Macroevolution (large-scale evolutionary change) occurs in defined patterns, including stasis, speciation, lineage character change, and extinction (a loss of all members of a particular group). The patterns may be the result of environmental changes, such as an ice age or an increase in predation, the preying of one animal upon others. Geological changes, such as earthquakes or volcanic eruptions, may change the land in such a way that evolutionary changes occur.Stasis is a pattern in which a species in the fossil record (fossilized artifacts within geological strata) shows minimal change over time, and their lineage remains stable, or static. Connected to this concept is the idea that after long periods of stability, a species might have a burst of evolutionary changes, which may appear to be rapid. Examples of stasis include many species that do not change for many thousands of years, such as horseshoe crabs, which are largely unchanged from 450 million years ago to today. Coelacanths are another example of a organism that has lived for millions of years but shows little change through its lineage. Speciation (the process through which a species evolves into two or more new species) may result from an altered gene pool (the total set of all genes of all individuals in a population), geographic isolation, changes in food supplies, the presence of predators, or the development of natural or human-made barriers. Allopatric speciation occurs when a population of one species becomes geographically isolated from other members of the same species, and a new species evolves. Sympatric speciation is the development of a new species even though there is no geographic boundary. For example, one species of fly lays its eggs only on hawthorn trees. Over time, some females begin laying eggs on apples, and both male and female offspring look for mates on apples. The population has divided and created a separate population because of its own niche.

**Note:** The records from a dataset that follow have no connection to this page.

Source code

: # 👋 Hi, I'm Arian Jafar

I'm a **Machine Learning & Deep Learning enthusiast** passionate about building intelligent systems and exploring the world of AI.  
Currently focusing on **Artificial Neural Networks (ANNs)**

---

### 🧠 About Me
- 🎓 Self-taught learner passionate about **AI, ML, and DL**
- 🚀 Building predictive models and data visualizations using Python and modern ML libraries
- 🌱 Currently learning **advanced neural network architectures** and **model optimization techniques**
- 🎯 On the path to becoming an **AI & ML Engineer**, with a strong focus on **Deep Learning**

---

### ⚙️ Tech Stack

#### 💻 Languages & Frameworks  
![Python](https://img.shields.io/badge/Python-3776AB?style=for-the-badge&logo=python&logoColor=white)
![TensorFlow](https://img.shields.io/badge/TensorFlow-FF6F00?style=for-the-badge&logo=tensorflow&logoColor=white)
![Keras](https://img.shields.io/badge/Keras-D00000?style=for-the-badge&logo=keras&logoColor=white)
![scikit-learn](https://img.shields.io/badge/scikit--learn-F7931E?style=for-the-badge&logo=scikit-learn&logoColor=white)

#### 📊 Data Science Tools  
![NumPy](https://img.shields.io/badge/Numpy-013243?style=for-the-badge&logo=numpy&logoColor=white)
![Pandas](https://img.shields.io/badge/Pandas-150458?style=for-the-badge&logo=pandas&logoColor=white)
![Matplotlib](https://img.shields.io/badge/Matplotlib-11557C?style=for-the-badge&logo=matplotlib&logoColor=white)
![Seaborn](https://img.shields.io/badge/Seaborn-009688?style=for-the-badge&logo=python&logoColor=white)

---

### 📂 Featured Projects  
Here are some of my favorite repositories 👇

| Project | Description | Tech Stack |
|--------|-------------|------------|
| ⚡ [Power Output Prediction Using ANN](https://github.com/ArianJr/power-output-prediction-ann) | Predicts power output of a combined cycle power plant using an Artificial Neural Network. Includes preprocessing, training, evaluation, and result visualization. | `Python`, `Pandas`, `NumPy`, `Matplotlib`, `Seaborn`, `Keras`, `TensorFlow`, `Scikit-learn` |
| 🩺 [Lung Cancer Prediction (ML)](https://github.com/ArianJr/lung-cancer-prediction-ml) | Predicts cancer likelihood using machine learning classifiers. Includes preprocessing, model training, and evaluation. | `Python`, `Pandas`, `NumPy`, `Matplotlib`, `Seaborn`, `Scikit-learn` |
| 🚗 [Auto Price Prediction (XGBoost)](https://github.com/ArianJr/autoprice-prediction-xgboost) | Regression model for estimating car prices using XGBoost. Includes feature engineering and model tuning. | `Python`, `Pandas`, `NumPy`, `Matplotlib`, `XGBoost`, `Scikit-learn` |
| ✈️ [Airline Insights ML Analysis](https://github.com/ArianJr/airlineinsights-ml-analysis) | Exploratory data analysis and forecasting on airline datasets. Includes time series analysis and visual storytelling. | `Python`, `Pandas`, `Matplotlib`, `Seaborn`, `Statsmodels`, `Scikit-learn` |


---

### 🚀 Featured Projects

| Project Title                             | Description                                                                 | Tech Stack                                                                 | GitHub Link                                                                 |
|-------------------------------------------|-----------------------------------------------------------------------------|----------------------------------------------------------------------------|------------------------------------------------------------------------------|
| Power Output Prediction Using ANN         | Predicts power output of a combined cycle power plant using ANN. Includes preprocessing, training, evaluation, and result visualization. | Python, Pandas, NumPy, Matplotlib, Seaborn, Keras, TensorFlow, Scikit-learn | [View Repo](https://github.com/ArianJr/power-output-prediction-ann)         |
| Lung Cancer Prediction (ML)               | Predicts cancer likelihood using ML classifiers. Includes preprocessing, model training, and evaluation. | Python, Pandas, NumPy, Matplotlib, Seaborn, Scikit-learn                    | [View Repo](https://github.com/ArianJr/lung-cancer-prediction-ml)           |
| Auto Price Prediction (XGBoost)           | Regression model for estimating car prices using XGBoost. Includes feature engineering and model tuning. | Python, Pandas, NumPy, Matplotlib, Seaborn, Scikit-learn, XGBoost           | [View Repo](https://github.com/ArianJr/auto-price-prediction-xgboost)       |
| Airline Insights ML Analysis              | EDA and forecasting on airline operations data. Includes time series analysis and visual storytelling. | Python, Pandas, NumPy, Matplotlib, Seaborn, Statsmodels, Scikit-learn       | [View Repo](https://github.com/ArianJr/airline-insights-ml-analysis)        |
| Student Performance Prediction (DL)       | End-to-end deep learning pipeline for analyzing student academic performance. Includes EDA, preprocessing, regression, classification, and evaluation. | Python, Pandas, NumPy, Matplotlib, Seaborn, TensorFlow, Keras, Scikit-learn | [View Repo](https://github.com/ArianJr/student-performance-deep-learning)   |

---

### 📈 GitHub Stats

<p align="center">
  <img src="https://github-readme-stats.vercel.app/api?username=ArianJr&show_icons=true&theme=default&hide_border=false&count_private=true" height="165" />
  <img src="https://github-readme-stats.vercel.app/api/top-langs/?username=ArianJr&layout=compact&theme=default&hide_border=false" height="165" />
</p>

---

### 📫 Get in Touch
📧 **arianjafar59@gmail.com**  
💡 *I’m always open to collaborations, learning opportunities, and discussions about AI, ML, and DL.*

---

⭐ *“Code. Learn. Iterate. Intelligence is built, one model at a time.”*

Within a species, lineage character change may occur either quickly or very slowly. The changes that happen may follow a constant line or show a reversal of traits. Trilobites, a group of extinct marine arthropods, for example, show changes of character through their lineage. Fossil records of trilobites have been found that prove trilobite morphology remained static over several hundred million years, followed by periods of punctuated equilibrium (periods of stasis interrupted by rapid evolutionary change) during which the species added new segments in the thorax. Early fossils of trilobites show fewer thorax segments than trilobites that existed just prior to extinction.
Extinction, the condition in which no more individuals of a species exist, is an ever-present pattern in macroevolution. A mass extinction, an extinction that is rapid and widespread and which dramatically decreases the biodiversity on Earth, has occurred five times, but localized extinction is ongoing. Baseline level extinctions, those that cause the loss of a single species at a time, occur all the time. Today, extinctions are occurring at an accelerated rate because of the overall warming of Earth as well as the other impacts of human populations on Earth. Without including prokaryotes, scientists estimate a biodiversity level of about 8.7 million living species and an annual extinction rate of 100 extinctions for every million species. Evidence suggests this rate will continue to accelerate as humans continue to have an increasing impact on Earth's environment, possibly reaching as high as 1,000 extinctions per year. In terms of macroevolution, 99% of all species that ever lived have gone extinct. Human activity accelerates the rates of extinction, primarily through changes humans make to an animal's natural environment, and mass extinctions cut short the evolutionary opportunities of many species.